» What to produce
Your task is to copy each line of the material below that includes "functionality".

» Recorded data
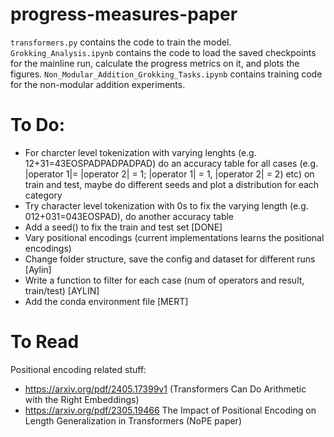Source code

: # progress-measures-paper

`transformers.py` contains the code to train the model. `Grokking_Analysis.ipynb` contains the code to load the saved checkpoints for the mainline run, calculate the progress metrics on it, and plots the figures. `Non_Modular_Addition_Grokking_Tasks.ipynb` contains training code for the non-modular addition experiments.

# To Do:
- For charcter level tokenization with varying lenghts (e.g. 12+31=43EOSPADPADPADPAD) do an accuracy table for all cases (e.g. |operator 1|= |operator 2| = 1; |operator 1| = 1,  |operator 2| = 2) etc) on train and test, maybe do different seeds and plot a distribution for each category
- Try character level tokenization with 0s to fix the varying length (e.g. 012+031=043EOSPAD), do another accuracy table
- Add a seed() to fix the train and test set [DONE]
- Vary positional encodings (current implementations learns the positional encodings)
- Change folder structure, save the config and dataset for different runs [Aylin]
- Write a function to filter for each case (num of operators and result, train/test) [AYLIN]
- Add the conda environment file [MERT]

# To Read

Positional encoding related stuff:

- https://arxiv.org/pdf/2405.17399v1 (Transformers Can Do Arithmetic with the
Right Embeddings)
- https://arxiv.org/pdf/2305.19466 The Impact of Positional Encoding on Length
Generalization in Transformers (NoPE paper)



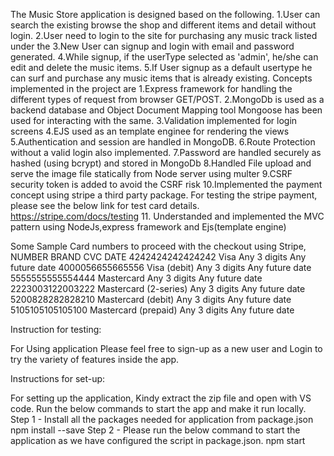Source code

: The Music Store application is designed based on the following. 
	1.User can search the existing browse the shop and different items and detail without login. 
	2.User need to login to the site for purchasing any music track listed under the 
	3.New User can signup and login with email and password generated. 
	4.While signup, if the userType selected as 'admin', he/she can edit and delete the music items.
	5.If User signup as a default usertype he can surf and purchase any music items that is already existing.
Concepts implemented in the project are 
	1.Express framework for handling the different types of request from browser GET/POST.
	2.MongoDb is used as a backend database and Object Document Mapping tool Mongoose has been used for interacting with the same.
	3.Validation implemented for login screens
	4.EJS used as an template enginee for rendering the views
	5.Authentication and session are handled in MongoDB.
	6.Route Protection without a valid login also implemented.
	7.Password are handled securely as hashed (using bcrypt) and stored in MongoDb
	8.Handled File upload and serve the image file statically from Node server using multer
	9.CSRF security token is added to avoid the CSRF risk
	10.Implemented the payment concept using stripe a third party package. For testing the stripe payment, please see the below link for test card details.
	https://stripe.com/docs/testing
	11. Understanded and implemented the MVC pattern using NodeJs,express framework and Ejs(template engine)

Some Sample Card numbers to proceed with the checkout using Stripe,
NUMBER	BRAND	CVC	DATE
4242424242424242	Visa	Any 3 digits	Any future date
4000056655665556	Visa (debit)	Any 3 digits	Any future date
5555555555554444	Mastercard	Any 3 digits	Any future date
2223003122003222	Mastercard (2-series)	Any 3 digits	Any future date
5200828282828210	Mastercard (debit)	Any 3 digits	Any future date
5105105105105100	Mastercard (prepaid)	Any 3 digits	Any future date


Instruction for testing:

For Using application Please feel free to sign-up as a new user and Login to try the variety of features inside the app.


Instructions for set-up:

For setting up the application, Kindy extract the zip file and open with VS code.
Run the below commands to start the app and make it run locally.
Step 1 - Install all the packages needed for application from package.json
npm install --save
Step 2 - Please run the below command to start the application as we have configured the script in package.json.
npm start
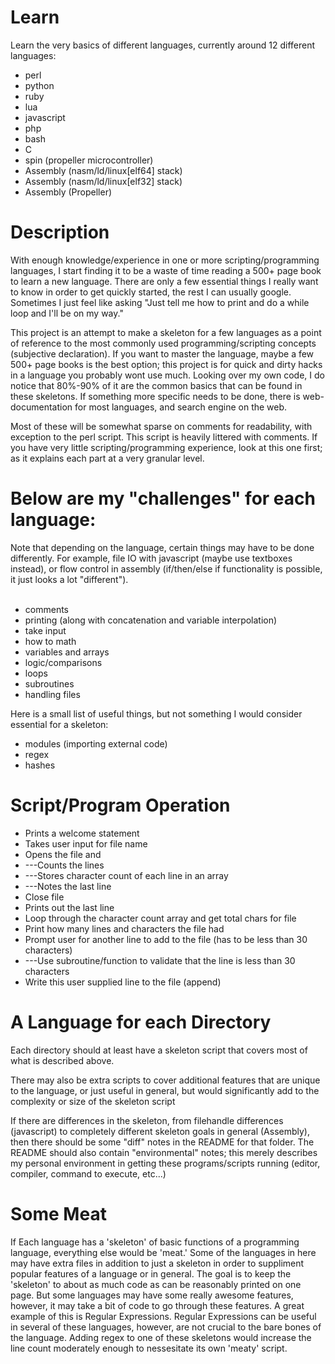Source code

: Learn
=====

Learn the very basics of different languages, currently around 12 different languages:
* perl
* python
* ruby
* lua
* javascript
* php
* bash
* C
* spin (propeller microcontroller)
* Assembly (nasm/ld/linux[elf64] stack)
* Assembly (nasm/ld/linux[elf32] stack)
* Assembly (Propeller)

Description
=====
With enough knowledge/experience in one or more scripting/programming languages, I start finding it to be a waste of time reading a 500+ page book to learn a new language. There are only a few essential things I really want to know in order to get quickly started, the rest I can usually google. Sometimes I just feel like asking "Just tell me how to print and do a while loop and I'll be on my way."

This project is an attempt to make a skeleton for a few languages as a point of reference to the most commonly used programming/scripting concepts (subjective declaration). If you want to master the language, maybe a few 500+ page books is the best option; this project is for quick and dirty hacks in a language you probably wont use much. Looking over my own code, I do notice that 80%-90% of it are the common basics that can be found in these skeletons. If something more specific needs to be done, there is web-documentation for most languages, and search engine on the web.

Most of these will be somewhat sparse on comments for readability, with exception to the perl script. This script is heavily littered with comments. If you have very little scripting/programming experience, look at this one first; as it explains each part at a very granular level.

Below are my "challenges" for each language:
=====
Note that depending on the language, certain things may have to be done differently. For example, file IO with javascript (maybe use textboxes instead), or flow control in assembly (if/then/else if functionality is possible, it just looks a lot "different").<br><br>
* comments<br>
* printing (along with concatenation and variable interpolation)<br>
* take input<br>
* how to math<br>
* variables and arrays<br>
* logic/comparisons<br>
* loops<br>
* subroutines<br>
* handling files<br>


Here is a small list of useful things, but not something I would consider essential for a skeleton:<br>
* modules (importing external code)<br>
* regex<br>
* hashes<br>

Script/Program Operation
=====
* Prints a welcome statement
* Takes user input for file name
* Opens the file and
* ---Counts the lines
* ---Stores character count of each line in an array
* ---Notes the last line
* Close file
* Prints out the last line
* Loop through the character count array and get total chars for file
* Print how many lines and characters the file had
* Prompt user for another line to add to the file (has to be less than 30 characters)
* ---Use subroutine/function to validate that the line is less than 30 characters
* Write this user supplied line to the file (append)

A Language for each Directory
=====
Each directory should at least have a skeleton script that covers most of what is described above.

There may also be extra scripts to cover additional features that are unique to the language, or just useful in general, but would significantly add to the complexity or size of the skeleton script

If there are differences in the skeleton, from filehandle differences (javascript) to completely different skeleton goals in general (Assembly), then there should be some "diff" notes in the README for that folder. The README should also contain "environmental" notes; this merely describes my personal environment in getting these programs/scripts running (editor, compiler, command to execute, etc...)

Some Meat
=====
If Each language has a 'skeleton' of basic functions of a programming language, everything else would be 'meat.' Some of the languages in here may have extra files in addition to just a skeleton in order to suppliment popular features of a language or in general. The goal is to keep the 'skeleton' to about as much code as can be reasonably printed on one page. But some languages may have some really awesome features, however, it may take a bit of code to go through these features. A great example of this is Regular Expressions. Regular Expressions can be useful in several of these languages, however, are not crucial to the bare bones of the language. Adding regex to one of these skeletons would increase the line count moderately enough to nessesitate its own 'meaty' script.
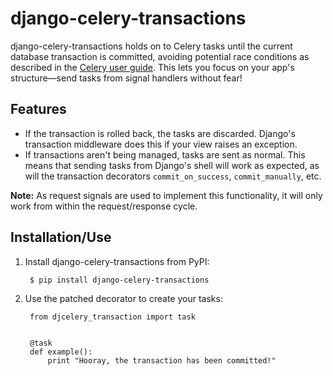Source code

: # django-celery-transactions

django-celery-transactions holds on to Celery tasks until the current database
transaction is committed, avoiding potential race conditions as described in
the [Celery user guide][1]. This lets you focus on your app's structure—send
tasks from signal handlers without fear!

## Features

* If the transaction is rolled back, the tasks are discarded. Django's
  transaction middleware does this if your view raises an exception.
* If transactions aren't being managed, tasks are sent as normal. This means
  that sending tasks from Django's shell will work as expected, as will the
  transaction decorators `commit_on_success`, `commit_manually`, etc.

**Note:** As request signals are used to implement this functionality, it will
only work from within the request/response cycle.

## Installation/Use

1. Install django-celery-transactions from PyPI:

        $ pip install django-celery-transactions

2. Use the patched decorator to create your tasks:

        from djcelery_transaction import task


        @task
        def example():
            print "Hooray, the transaction has been committed!"

[1]: http://celery.readthedocs.org/en/latest/userguide/tasks.html#database-transactions
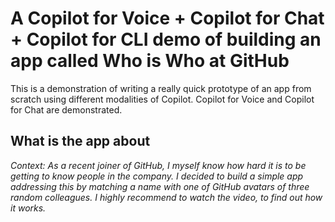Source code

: # A Copilot for Voice + Copilot for Chat + Copilot for CLI demo of building an app called Who is Who at GitHub
This is a demonstration of writing a really quick prototype of an app from scratch using different modalities of Copilot. Copilot for Voice and Copilot for Chat are demonstrated.
## What is the app about
*Context: As a recent joiner of GitHub, I myself know how hard it is to be getting to know people in the company. I decided to build a simple app addressing this by matching a name with one of GitHub avatars of three random colleagues. I highly recommend to watch the video, to find out how it works.*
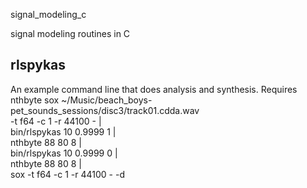 signal_modeling_c

signal modeling routines in C

rlspykas
--------

An example command line that does analysis and synthesis. Requires nthbyte
sox ~/Music/beach_boys-pet_sounds_sessions/disc3/track01.cdda.wav \
    -t f64 -c 1 -r 44100 - | \
    bin/rlspykas 10 0.9999 1 | \
    nthbyte 88 80 8 | \
    bin/rlspykas 10 0.9999 0 | \
    nthbyte 88 80 8 | \
    sox -t f64 -c 1 -r 44100 - -d
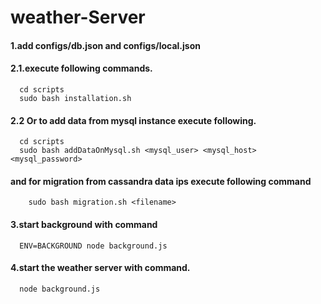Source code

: weather-Server
=============
#### 1.add configs/db.json and configs/local.json
#### 2.1.execute following commands.
      cd scripts
      sudo bash installation.sh
#### 2.2 Or to add data from mysql instance execute following.
      cd scripts 
      sudo bash addDataOnMysql.sh <mysql_user> <mysql_host> <mysql_password>
####     and  for migration from cassandra data ips execute following command 
        sudo bash migration.sh <filename>
#### 3.start background with command
      ENV=BACKGROUND node background.js
#### 4.start the weather server with command.
      node background.js
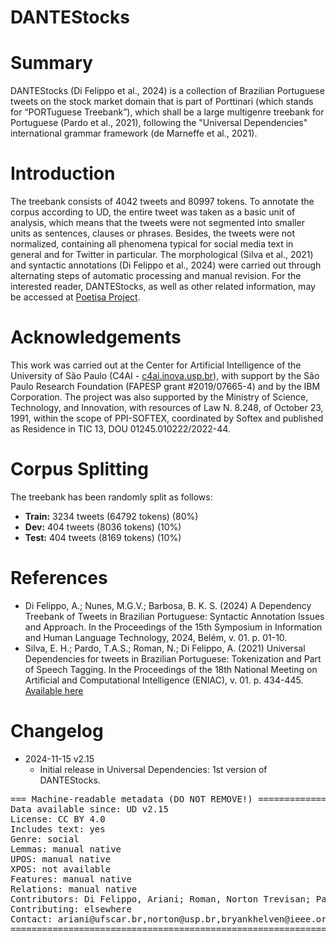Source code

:
# DANTEStocks

# Summary

DANTEStocks (Di Felippo et al., 2024) is a collection of Brazilian Portuguese tweets on the stock market domain that is part of Porttinari (which stands for “PORTuguese Treebank”), which shall be a large multigenre treebank for Portuguese (Pardo et al., 2021), following the "Universal Dependencies" international grammar framework (de Marneffe et al., 2021).

# Introduction

The treebank consists of 4042 tweets and 80997 tokens. To annotate the corpus according to UD, the entire tweet was taken as a basic unit of analysis, which means that the tweets were not segmented into smaller units as sentences, clauses or phrases. Besides, the tweets were not normalized, containing all phenomena typical for social media text in general and for Twitter in particular. The morphological (Silva et al., 2021) and syntactic annotations (Di Felippo et al., 2024) were carried out through alternating steps of automatic processing and manual revision. For the interested reader, DANTEStocks, as well as other related information, may be accessed at [Poetisa Project](https://sites.google.com/icmc.usp.br/poetisa/porttinari).

# Acknowledgements

This work was carried out at the Center for Artificial Intelligence of the University of São Paulo (C4AI - [c4ai.inova.usp.br](http://c4ai.inova.usp.br/)), with support by the São Paulo Research Foundation (FAPESP grant #2019/07665-4) and by the IBM Corporation. The project was also supported by the Ministry of Science, Technology, and Innovation, with resources of Law N. 8.248, of October 23, 1991, within the scope of PPI-SOFTEX, coordinated by Softex and published as Residence in TIC 13, DOU 01245.010222/2022-44.

# Corpus Splitting

The treebank has been randomly split as follows:
- **Train:** 3234 tweets (64792 tokens) (80%)
- **Dev:** 404 tweets (8036 tokens) (10%)
- **Test:** 404 tweets (8169 tokens) (10%)

# References

- Di Felippo, A.; Nunes, M.G.V.; Barbosa, B. K. S. (2024) A Dependency Treebank of Tweets in Brazilian Portuguese: Syntactic Annotation Issues and Approach. In the Proceedings of the 15th Symposium in Information and Human Language Technology, 2024, Belém, v. 01. p. 01-10.
- Silva, E. H.; Pardo, T.A.S.; Roman, N.; Di Felippo, A. (2021) Universal Dependencies for tweets in Brazilian Portuguese: Tokenization and Part of Speech Tagging. In the Proceedings of the 18th National Meeting on Artificial and Computational Intelligence (ENIAC), v. 01. p. 434-445. [Available here](https://sol.sbc.org.br/index.php/eniac/article/view/18273/18107)

# Changelog

* 2024-11-15 v2.15
  * Initial release in Universal Dependencies: 1st version of DANTEStocks.

<pre>
=== Machine-readable metadata (DO NOT REMOVE!) ================================
Data available since: UD v2.15
License: CC BY 4.0
Includes text: yes
Genre: social
Lemmas: manual native
UPOS: manual native
XPOS: not available
Features: manual native
Relations: manual native
Contributors: Di Felippo, Ariani; Roman, Norton Trevisan; Pardo, Thiago Alexandre Salgueiro; Barbosa, Bryan Khelven da Silva; Nunes, Maria das Graças Volpe
Contributing: elsewhere
Contact: ariani@ufscar.br,norton@usp.br,bryankhelven@ieee.org
===============================================================================
</pre>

» Written reply
Note that depending on the language, certain things may have to be done differently. For example, file IO with javascript (maybe use textboxes instead), or flow control in assembly (if/then/else if functionality is possible, it just looks a lot "different").<br><br>
**Note:** As request signals are used to implement this functionality, it will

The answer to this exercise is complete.